# What is required
Return every entry below without altering a word.

(Stored data)
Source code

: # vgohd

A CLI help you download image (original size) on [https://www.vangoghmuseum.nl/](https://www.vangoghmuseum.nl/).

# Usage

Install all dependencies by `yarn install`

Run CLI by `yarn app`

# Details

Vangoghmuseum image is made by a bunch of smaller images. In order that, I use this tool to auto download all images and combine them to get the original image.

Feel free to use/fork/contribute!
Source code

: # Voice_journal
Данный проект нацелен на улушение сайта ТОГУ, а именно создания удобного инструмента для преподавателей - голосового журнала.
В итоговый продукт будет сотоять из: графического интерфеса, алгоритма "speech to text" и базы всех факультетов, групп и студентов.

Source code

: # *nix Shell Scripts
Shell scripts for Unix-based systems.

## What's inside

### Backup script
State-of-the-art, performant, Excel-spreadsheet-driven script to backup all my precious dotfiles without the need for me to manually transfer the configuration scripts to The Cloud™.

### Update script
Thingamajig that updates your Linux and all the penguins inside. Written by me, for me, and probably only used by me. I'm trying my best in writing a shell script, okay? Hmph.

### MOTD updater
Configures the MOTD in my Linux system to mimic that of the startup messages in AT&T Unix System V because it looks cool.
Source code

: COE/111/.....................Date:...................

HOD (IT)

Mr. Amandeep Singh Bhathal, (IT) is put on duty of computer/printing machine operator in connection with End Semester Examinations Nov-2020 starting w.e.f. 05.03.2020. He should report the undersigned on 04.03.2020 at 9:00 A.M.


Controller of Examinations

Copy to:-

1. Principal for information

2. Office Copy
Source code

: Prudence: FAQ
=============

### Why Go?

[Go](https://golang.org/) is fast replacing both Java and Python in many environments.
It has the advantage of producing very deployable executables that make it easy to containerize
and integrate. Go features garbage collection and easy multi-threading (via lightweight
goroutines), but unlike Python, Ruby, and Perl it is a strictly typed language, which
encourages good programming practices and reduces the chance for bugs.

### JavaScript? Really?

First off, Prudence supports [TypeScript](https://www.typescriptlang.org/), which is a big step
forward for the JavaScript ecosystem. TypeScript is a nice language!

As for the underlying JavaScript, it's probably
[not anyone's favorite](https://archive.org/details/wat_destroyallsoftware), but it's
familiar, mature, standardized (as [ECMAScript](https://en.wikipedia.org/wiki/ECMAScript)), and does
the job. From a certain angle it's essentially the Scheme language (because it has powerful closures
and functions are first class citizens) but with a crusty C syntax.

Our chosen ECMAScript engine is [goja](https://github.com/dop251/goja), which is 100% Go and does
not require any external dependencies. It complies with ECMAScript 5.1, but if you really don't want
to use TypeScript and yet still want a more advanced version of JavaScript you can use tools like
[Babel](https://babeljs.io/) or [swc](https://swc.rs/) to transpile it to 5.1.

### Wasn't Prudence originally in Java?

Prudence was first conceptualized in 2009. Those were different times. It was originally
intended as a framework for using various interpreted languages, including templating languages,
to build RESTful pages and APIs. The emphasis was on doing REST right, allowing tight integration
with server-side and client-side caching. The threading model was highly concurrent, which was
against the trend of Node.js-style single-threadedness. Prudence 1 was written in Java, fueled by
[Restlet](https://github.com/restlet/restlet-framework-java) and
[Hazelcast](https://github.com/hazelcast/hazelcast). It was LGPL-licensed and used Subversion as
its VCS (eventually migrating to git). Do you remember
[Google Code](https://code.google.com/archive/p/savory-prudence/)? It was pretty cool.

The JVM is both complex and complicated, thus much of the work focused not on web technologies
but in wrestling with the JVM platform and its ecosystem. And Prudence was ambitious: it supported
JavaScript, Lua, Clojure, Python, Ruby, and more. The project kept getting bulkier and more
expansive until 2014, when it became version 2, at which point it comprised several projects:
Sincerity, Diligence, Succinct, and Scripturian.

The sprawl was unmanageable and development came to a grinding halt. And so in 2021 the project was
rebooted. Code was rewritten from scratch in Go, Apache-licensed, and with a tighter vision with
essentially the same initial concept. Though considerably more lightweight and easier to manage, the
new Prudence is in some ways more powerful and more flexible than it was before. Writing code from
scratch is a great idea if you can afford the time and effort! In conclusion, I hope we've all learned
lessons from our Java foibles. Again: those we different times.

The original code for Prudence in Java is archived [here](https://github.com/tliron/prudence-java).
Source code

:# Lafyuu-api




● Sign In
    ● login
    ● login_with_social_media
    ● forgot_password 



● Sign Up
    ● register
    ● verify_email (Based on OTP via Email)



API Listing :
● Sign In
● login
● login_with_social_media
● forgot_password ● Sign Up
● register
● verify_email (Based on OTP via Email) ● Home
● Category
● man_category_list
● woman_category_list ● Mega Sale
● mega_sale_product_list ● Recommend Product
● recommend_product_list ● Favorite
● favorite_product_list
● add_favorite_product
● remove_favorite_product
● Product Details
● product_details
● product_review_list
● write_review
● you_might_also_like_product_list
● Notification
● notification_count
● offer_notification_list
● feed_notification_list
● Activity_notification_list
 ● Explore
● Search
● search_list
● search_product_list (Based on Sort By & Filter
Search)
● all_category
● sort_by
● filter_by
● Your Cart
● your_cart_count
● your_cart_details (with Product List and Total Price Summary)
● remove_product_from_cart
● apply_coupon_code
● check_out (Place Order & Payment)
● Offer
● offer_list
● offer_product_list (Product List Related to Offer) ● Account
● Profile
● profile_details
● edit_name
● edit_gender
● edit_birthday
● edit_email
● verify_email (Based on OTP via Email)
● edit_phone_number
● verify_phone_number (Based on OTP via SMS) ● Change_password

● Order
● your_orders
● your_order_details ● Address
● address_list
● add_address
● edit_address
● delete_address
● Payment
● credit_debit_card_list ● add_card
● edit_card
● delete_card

# Worked solution
Source code

: # vgohd

A CLI help you download image (original size) on [https://www.vangoghmuseum.nl/](https://www.vangoghmuseum.nl/).

# Usage

Install all dependencies by `yarn install`

Run CLI by `yarn app`

# Details

Vangoghmuseum image is made by a bunch of smaller images. In order that, I use this tool to auto download all images and combine them to get the original image.

Feel free to use/fork/contribute!
Source code

: # Voice_journal
Данный проект нацелен на улушение сайта ТОГУ, а именно создания удобного инструмента для преподавателей - голосового журнала.
В итоговый продукт будет сотоять из: графического интерфеса, алгоритма "speech to text" и базы всех факультетов, групп и студентов.

Source code

: # *nix Shell Scripts
Shell scripts for Unix-based systems.

## What's inside

### Backup script
State-of-the-art, performant, Excel-spreadsheet-driven script to backup all my precious dotfiles without the need for me to manually transfer the configuration scripts to The Cloud™.

### Update script
Thingamajig that updates your Linux and all the penguins inside. Written by me, for me, and probably only used by me. I'm trying my best in writing a shell script, okay? Hmph.

### MOTD updater
Configures the MOTD in my Linux system to mimic that of the startup messages in AT&T Unix System V because it looks cool.
Source code

: COE/111/.....................Date:...................

HOD (IT)

Mr. Amandeep Singh Bhathal, (IT) is put on duty of computer/printing machine operator in connection with End Semester Examinations Nov-2020 starting w.e.f. 05.03.2020. He should report the undersigned on 04.03.2020 at 9:00 A.M.


Controller of Examinations

Copy to:-

1. Principal for information

2. Office Copy
Source code

: Prudence: FAQ
=============

### Why Go?

[Go](https://golang.org/) is fast replacing both Java and Python in many environments.
It has the advantage of producing very deployable executables that make it easy to containerize
and integrate. Go features garbage collection and easy multi-threading (via lightweight
goroutines), but unlike Python, Ruby, and Perl it is a strictly typed language, which
encourages good programming practices and reduces the chance for bugs.

### JavaScript? Really?

First off, Prudence supports [TypeScript](https://www.typescriptlang.org/), which is a big step
forward for the JavaScript ecosystem. TypeScript is a nice language!

As for the underlying JavaScript, it's probably
[not anyone's favorite](https://archive.org/details/wat_destroyallsoftware), but it's
familiar, mature, standardized (as [ECMAScript](https://en.wikipedia.org/wiki/ECMAScript)), and does
the job. From a certain angle it's essentially the Scheme language (because it has powerful closures
and functions are first class citizens) but with a crusty C syntax.

Our chosen ECMAScript engine is [goja](https://github.com/dop251/goja), which is 100% Go and does
not require any external dependencies. It complies with ECMAScript 5.1, but if you really don't want
to use TypeScript and yet still want a more advanced version of JavaScript you can use tools like
[Babel](https://babeljs.io/) or [swc](https://swc.rs/) to transpile it to 5.1.

### Wasn't Prudence originally in Java?

Prudence was first conceptualized in 2009. Those were different times. It was originally
intended as a framework for using various interpreted languages, including templating languages,
to build RESTful pages and APIs. The emphasis was on doing REST right, allowing tight integration
with server-side and client-side caching. The threading model was highly concurrent, which was
against the trend of Node.js-style single-threadedness. Prudence 1 was written in Java, fueled by
[Restlet](https://github.com/restlet/restlet-framework-java) and
[Hazelcast](https://github.com/hazelcast/hazelcast). It was LGPL-licensed and used Subversion as
its VCS (eventually migrating to git). Do you remember
[Google Code](https://code.google.com/archive/p/savory-prudence/)? It was pretty cool.

The JVM is both complex and complicated, thus much of the work focused not on web technologies
but in wrestling with the JVM platform and its ecosystem. And Prudence was ambitious: it supported
JavaScript, Lua, Clojure, Python, Ruby, and more. The project kept getting bulkier and more
expansive until 2014, when it became version 2, at which point it comprised several projects:
Sincerity, Diligence, Succinct, and Scripturian.

The sprawl was unmanageable and development came to a grinding halt. And so in 2021 the project was
rebooted. Code was rewritten from scratch in Go, Apache-licensed, and with a tighter vision with
essentially the same initial concept. Though considerably more lightweight and easier to manage, the
new Prudence is in some ways more powerful and more flexible than it was before. Writing code from
scratch is a great idea if you can afford the time and effort! In conclusion, I hope we've all learned
lessons from our Java foibles. Again: those we different times.

The original code for Prudence in Java is archived [here](https://github.com/tliron/prudence-java).
Source code

:# Lafyuu-api




● Sign In
    ● login
    ● login_with_social_media
    ● forgot_password 



● Sign Up
    ● register
    ● verify_email (Based on OTP via Email)



API Listing :
● Sign In
● login
● login_with_social_media
● forgot_password ● Sign Up
● register
● verify_email (Based on OTP via Email) ● Home
● Category
● man_category_list
● woman_category_list ● Mega Sale
● mega_sale_product_list ● Recommend Product
● recommend_product_list ● Favorite
● favorite_product_list
● add_favorite_product
● remove_favorite_product
● Product Details
● product_details
● product_review_list
● write_review
● you_might_also_like_product_list
● Notification
● notification_count
● offer_notification_list
● feed_notification_list
● Activity_notification_list
 ● Explore
● Search
● search_list
● search_product_list (Based on Sort By & Filter
Search)
● all_category
● sort_by
● filter_by
● Your Cart
● your_cart_count
● your_cart_details (with Product List and Total Price Summary)
● remove_product_from_cart
● apply_coupon_code
● check_out (Place Order & Payment)
● Offer
● offer_list
● offer_product_list (Product List Related to Offer) ● Account
● Profile
● profile_details
● edit_name
● edit_gender
● edit_birthday
● edit_email
● verify_email (Based on OTP via Email)
● edit_phone_number
● verify_phone_number (Based on OTP via SMS) ● Change_password

● Order
● your_orders
● your_order_details ● Address
● address_list
● add_address
● edit_address
● delete_address
● Payment
● credit_debit_card_list ● add_card
● edit_card
● delete_card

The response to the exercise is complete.